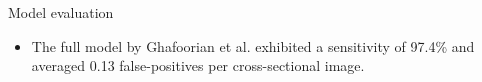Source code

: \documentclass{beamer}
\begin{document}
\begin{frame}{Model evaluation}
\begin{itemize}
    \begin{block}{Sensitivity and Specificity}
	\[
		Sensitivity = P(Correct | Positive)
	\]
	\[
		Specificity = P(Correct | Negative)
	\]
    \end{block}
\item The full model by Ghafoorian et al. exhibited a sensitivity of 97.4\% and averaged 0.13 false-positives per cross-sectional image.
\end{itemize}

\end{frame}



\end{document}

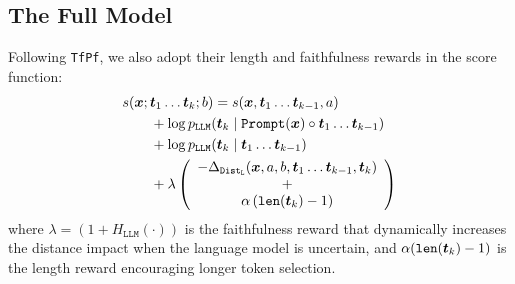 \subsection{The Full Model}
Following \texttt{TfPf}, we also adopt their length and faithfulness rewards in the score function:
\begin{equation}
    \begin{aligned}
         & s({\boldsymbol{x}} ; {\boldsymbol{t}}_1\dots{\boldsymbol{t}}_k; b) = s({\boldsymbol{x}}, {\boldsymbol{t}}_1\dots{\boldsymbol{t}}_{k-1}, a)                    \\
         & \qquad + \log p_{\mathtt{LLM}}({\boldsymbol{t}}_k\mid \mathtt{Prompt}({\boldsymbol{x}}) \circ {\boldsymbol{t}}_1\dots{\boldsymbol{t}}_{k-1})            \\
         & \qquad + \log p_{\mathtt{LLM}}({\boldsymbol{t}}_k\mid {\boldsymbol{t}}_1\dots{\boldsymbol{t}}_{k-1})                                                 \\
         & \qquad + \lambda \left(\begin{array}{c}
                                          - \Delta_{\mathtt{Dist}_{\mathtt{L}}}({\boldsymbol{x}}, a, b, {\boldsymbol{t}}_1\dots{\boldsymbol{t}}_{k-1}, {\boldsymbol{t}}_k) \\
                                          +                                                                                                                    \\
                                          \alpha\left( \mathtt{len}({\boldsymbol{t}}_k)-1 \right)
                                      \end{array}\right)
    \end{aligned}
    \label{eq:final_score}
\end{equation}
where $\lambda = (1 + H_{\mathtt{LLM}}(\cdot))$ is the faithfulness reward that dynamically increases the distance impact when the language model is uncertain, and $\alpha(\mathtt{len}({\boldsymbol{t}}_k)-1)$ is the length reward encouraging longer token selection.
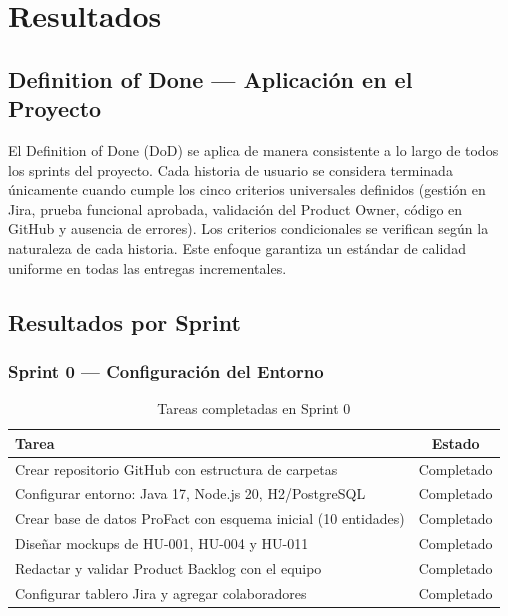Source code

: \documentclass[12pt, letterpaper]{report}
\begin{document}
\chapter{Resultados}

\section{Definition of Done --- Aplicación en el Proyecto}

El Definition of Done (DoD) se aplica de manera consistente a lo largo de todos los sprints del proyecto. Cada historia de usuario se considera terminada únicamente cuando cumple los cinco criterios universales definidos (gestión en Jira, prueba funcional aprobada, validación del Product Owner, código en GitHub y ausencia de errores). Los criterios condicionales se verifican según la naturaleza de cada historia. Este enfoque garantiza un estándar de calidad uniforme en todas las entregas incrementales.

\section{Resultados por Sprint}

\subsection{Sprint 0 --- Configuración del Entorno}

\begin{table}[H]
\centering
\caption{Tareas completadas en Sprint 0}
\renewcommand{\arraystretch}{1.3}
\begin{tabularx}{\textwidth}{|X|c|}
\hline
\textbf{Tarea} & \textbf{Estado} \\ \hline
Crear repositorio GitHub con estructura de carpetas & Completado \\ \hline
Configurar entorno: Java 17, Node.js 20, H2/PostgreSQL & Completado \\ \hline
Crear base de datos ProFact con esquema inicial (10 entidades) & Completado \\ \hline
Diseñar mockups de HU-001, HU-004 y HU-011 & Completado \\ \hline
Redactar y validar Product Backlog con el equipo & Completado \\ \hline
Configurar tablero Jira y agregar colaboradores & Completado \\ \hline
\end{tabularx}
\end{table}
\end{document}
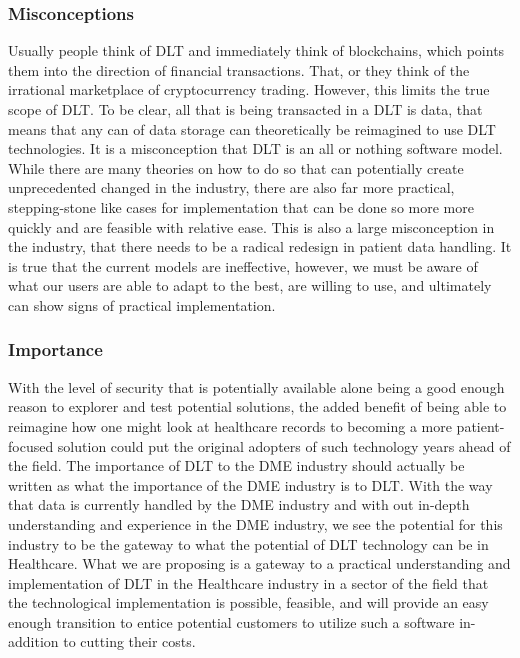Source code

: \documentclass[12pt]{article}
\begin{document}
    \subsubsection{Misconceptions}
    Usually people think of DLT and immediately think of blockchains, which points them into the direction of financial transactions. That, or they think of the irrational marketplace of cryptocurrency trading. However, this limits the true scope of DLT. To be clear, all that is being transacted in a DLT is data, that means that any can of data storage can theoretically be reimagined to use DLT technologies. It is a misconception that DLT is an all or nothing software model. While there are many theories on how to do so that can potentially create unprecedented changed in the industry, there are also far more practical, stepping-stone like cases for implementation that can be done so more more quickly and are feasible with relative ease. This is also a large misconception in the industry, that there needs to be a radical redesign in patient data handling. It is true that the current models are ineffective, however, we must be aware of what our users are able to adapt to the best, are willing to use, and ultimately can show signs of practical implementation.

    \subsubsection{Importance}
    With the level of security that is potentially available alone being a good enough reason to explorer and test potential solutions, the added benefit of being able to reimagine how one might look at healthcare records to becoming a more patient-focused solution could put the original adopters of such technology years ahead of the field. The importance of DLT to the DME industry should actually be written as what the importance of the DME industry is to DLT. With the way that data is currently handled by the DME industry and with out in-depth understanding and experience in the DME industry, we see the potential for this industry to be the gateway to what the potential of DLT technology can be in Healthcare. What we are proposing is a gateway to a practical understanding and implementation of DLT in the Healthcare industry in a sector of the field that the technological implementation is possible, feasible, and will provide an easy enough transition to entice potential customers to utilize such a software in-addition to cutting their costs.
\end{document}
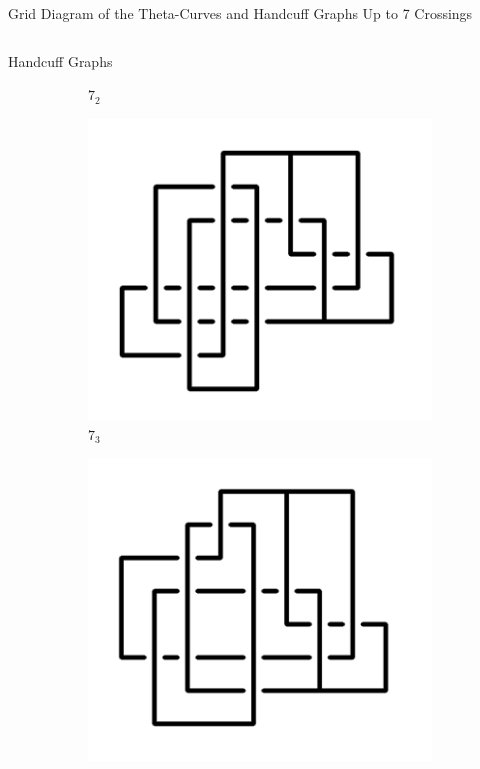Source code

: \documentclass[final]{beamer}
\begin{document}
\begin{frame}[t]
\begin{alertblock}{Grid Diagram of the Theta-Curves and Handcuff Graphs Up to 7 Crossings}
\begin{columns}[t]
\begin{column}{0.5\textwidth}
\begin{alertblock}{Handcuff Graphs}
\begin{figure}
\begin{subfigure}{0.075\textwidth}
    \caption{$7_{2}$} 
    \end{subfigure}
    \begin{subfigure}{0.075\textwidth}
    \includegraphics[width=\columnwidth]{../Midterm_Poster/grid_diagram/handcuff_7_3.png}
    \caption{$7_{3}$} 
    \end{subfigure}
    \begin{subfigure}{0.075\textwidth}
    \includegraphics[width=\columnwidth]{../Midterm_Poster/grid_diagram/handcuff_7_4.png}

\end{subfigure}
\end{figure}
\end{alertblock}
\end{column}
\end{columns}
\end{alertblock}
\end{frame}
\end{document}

_WHAT NEEDS TO BE DONE_. An exact copy of the material above is required, free of any pictures.

_ANSWER AREA_.
Source code

: \documentclass{beamer}
\begin{document}
\begin{frame}{Model evaluation}
\begin{itemize}
    \begin{block}{Sensitivity and Specificity}
	\[
		Sensitivity = P(Correct | Positive)
	\]
	\[
		Specificity = P(Correct | Negative)
	\]
    \end{block}
\item The full model by Ghafoorian et al. exhibited a sensitivity of 97.4\% and averaged 0.13 false-positives per cross-sectional image.
\end{itemize}

\end{frame}



\end{document}

 \subsection{The Full Model}
Following \texttt{TfPf}, we also adopt their length and faithfulness rewards in the score function:
\begin{equation}
    \begin{aligned}
         & s({\boldsymbol{x}} ; {\boldsymbol{t}}_1\dots{\boldsymbol{t}}_k; b) = s({\boldsymbol{x}}, {\boldsymbol{t}}_1\dots{\boldsymbol{t}}_{k-1}, a)                    \\
         & \qquad + \log p_{\mathtt{LLM}}({\boldsymbol{t}}_k\mid \mathtt{Prompt}({\boldsymbol{x}}) \circ {\boldsymbol{t}}_1\dots{\boldsymbol{t}}_{k-1})            \\
         & \qquad + \log p_{\mathtt{LLM}}({\boldsymbol{t}}_k\mid {\boldsymbol{t}}_1\dots{\boldsymbol{t}}_{k-1})                                                 \\
         & \qquad + \lambda \left(\begin{array}{c}
                                          - \Delta_{\mathtt{Dist}_{\mathtt{L}}}({\boldsymbol{x}}, a, b, {\boldsymbol{t}}_1\dots{\boldsymbol{t}}_{k-1}, {\boldsymbol{t}}_k) \\
                                          +                                                                                                                    \\
                                          \alpha\left( \mathtt{len}({\boldsymbol{t}}_k)-1 \right)
                                      \end{array}\right)
    \end{aligned}
    \label{eq:final_score}
\end{equation}
where $\lambda = (1 + H_{\mathtt{LLM}}(\cdot))$ is the faithfulness reward that dynamically increases the distance impact when the language model is uncertain, and $\alpha(\mathtt{len}({\boldsymbol{t}}_k)-1)$ is the length reward encouraging longer token selection.
Source code

: \documentclass[12pt, letterpaper]{report}
\begin{document}
\chapter{Resultados}

\section{Definition of Done --- Aplicación en el Proyecto}

El Definition of Done (DoD) se aplica de manera consistente a lo largo de todos los sprints del proyecto. Cada historia de usuario se considera terminada únicamente cuando cumple los cinco criterios universales definidos (gestión en Jira, prueba funcional aprobada, validación del Product Owner, código en GitHub y ausencia de errores). Los criterios condicionales se verifican según la naturaleza de cada historia. Este enfoque garantiza un estándar de calidad uniforme en todas las entregas incrementales.

\section{Resultados por Sprint}

\subsection{Sprint 0 --- Configuración del Entorno}

\begin{table}[H]
\centering
\caption{Tareas completadas en Sprint 0}
\renewcommand{\arraystretch}{1.3}
\begin{tabularx}{\textwidth}{|X|c|}
\hline
\textbf{Tarea} & \textbf{Estado} \\ \hline
Crear repositorio GitHub con estructura de carpetas & Completado \\ \hline
Configurar entorno: Java 17, Node.js 20, H2/PostgreSQL & Completado \\ \hline
Crear base de datos ProFact con esquema inicial (10 entidades) & Completado \\ \hline
Diseñar mockups de HU-001, HU-004 y HU-011 & Completado \\ \hline
Redactar y validar Product Backlog con el equipo & Completado \\ \hline
Configurar tablero Jira y agregar colaboradores & Completado \\ \hline
\end{tabularx}
\end{table}
\end{document}
Source code

: \documentclass[12pt]{article}
\begin{document}
    \subsubsection{Misconceptions}
    Usually people think of DLT and immediately think of blockchains, which points them into the direction of financial transactions. That, or they think of the irrational marketplace of cryptocurrency trading. However, this limits the true scope of DLT. To be clear, all that is being transacted in a DLT is data, that means that any can of data storage can theoretically be reimagined to use DLT technologies. It is a misconception that DLT is an all or nothing software model. While there are many theories on how to do so that can potentially create unprecedented changed in the industry, there are also far more practical, stepping-stone like cases for implementation that can be done so more more quickly and are feasible with relative ease. This is also a large misconception in the industry, that there needs to be a radical redesign in patient data handling. It is true that the current models are ineffective, however, we must be aware of what our users are able to adapt to the best, are willing to use, and ultimately can show signs of practical implementation.

    \subsubsection{Importance}
    With the level of security that is potentially available alone being a good enough reason to explorer and test potential solutions, the added benefit of being able to reimagine how one might look at healthcare records to becoming a more patient-focused solution could put the original adopters of such technology years ahead of the field. The importance of DLT to the DME industry should actually be written as what the importance of the DME industry is to DLT. With the way that data is currently handled by the DME industry and with out in-depth understanding and experience in the DME industry, we see the potential for this industry to be the gateway to what the potential of DLT technology can be in Healthcare. What we are proposing is a gateway to a practical understanding and implementation of DLT in the Healthcare industry in a sector of the field that the technological implementation is possible, feasible, and will provide an easy enough transition to entice potential customers to utilize such a software in-addition to cutting their costs.
\end{document}
Source code

: \documentclass[final]{beamer}
\begin{document}
\begin{frame}[t]
\begin{alertblock}{Grid Diagram of the Theta-Curves and Handcuff Graphs Up to 7 Crossings}
\begin{columns}[t]
\begin{column}{0.5\textwidth}
\begin{alertblock}{Handcuff Graphs}
\begin{figure}
\begin{subfigure}{0.075\textwidth}
    \caption{$7_{2}$} 
    \end{subfigure}
    \begin{subfigure}{0.075\textwidth}
    \includegraphics[width=\columnwidth]{../Midterm_Poster/grid_diagram/handcuff_7_3.png}
    \caption{$7_{3}$} 
    \end{subfigure}
    \begin{subfigure}{0.075\textwidth}
    \includegraphics[width=\columnwidth]{../Midterm_Poster/grid_diagram/handcuff_7_4.png}

\end{subfigure}
\end{figure}
\end{alertblock}
\end{column}
\end{columns}
\end{alertblock}
\end{frame}
\end{document}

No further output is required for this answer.